• [WHAT NEEDS TO BE DONE]: Look below for the line containing "1. JSON für"; from there, print each line exactly up to and including the line containing "Endpunkte die eine", and stop.

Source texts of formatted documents
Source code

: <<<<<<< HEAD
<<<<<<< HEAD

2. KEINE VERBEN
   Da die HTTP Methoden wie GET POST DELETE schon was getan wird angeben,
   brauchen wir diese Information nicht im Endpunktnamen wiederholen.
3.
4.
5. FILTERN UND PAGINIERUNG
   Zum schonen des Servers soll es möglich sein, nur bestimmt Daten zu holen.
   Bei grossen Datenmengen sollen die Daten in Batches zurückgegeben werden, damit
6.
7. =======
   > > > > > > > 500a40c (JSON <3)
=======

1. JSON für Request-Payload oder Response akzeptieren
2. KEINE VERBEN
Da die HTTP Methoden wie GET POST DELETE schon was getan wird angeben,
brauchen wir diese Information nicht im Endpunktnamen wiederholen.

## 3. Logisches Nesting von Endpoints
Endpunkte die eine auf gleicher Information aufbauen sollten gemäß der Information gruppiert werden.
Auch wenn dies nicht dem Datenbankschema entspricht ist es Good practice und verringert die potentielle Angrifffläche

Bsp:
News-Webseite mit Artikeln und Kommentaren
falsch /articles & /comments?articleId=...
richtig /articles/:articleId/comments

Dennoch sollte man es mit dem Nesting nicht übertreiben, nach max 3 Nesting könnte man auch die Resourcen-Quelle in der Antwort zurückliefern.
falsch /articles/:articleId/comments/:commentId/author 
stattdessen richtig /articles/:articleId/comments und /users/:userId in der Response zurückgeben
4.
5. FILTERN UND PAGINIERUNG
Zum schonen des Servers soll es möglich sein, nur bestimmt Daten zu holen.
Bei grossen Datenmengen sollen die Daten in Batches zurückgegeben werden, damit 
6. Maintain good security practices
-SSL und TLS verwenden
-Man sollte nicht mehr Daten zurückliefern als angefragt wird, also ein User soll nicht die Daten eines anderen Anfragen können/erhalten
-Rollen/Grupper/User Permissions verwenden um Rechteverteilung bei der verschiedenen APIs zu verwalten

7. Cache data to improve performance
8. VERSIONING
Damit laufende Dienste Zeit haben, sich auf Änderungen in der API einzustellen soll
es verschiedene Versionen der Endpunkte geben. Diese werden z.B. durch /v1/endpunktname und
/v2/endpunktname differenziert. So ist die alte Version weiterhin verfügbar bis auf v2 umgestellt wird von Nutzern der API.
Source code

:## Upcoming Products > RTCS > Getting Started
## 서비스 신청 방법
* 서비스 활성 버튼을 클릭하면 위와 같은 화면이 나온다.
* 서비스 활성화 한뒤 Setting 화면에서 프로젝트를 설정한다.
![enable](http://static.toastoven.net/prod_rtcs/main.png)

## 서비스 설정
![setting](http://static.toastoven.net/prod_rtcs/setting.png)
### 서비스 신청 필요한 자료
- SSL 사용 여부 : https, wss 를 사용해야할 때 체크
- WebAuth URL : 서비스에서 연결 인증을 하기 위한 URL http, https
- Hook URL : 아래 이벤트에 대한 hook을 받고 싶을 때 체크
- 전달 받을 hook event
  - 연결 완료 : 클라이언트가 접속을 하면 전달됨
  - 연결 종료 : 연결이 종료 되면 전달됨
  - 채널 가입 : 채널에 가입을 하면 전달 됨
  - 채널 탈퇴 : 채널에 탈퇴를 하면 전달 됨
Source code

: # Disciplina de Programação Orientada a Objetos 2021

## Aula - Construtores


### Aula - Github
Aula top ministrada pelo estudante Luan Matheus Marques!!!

• [PROBLEM SOLUTION]:
1. JSON für Request-Payload oder Response akzeptieren
2. KEINE VERBEN
Da die HTTP Methoden wie GET POST DELETE schon was getan wird angeben,
brauchen wir diese Information nicht im Endpunktnamen wiederholen.

## 3. Logisches Nesting von Endpoints
Endpunkte die eine auf gleicher Information aufbauen sollten gemäß der Information gruppiert werden.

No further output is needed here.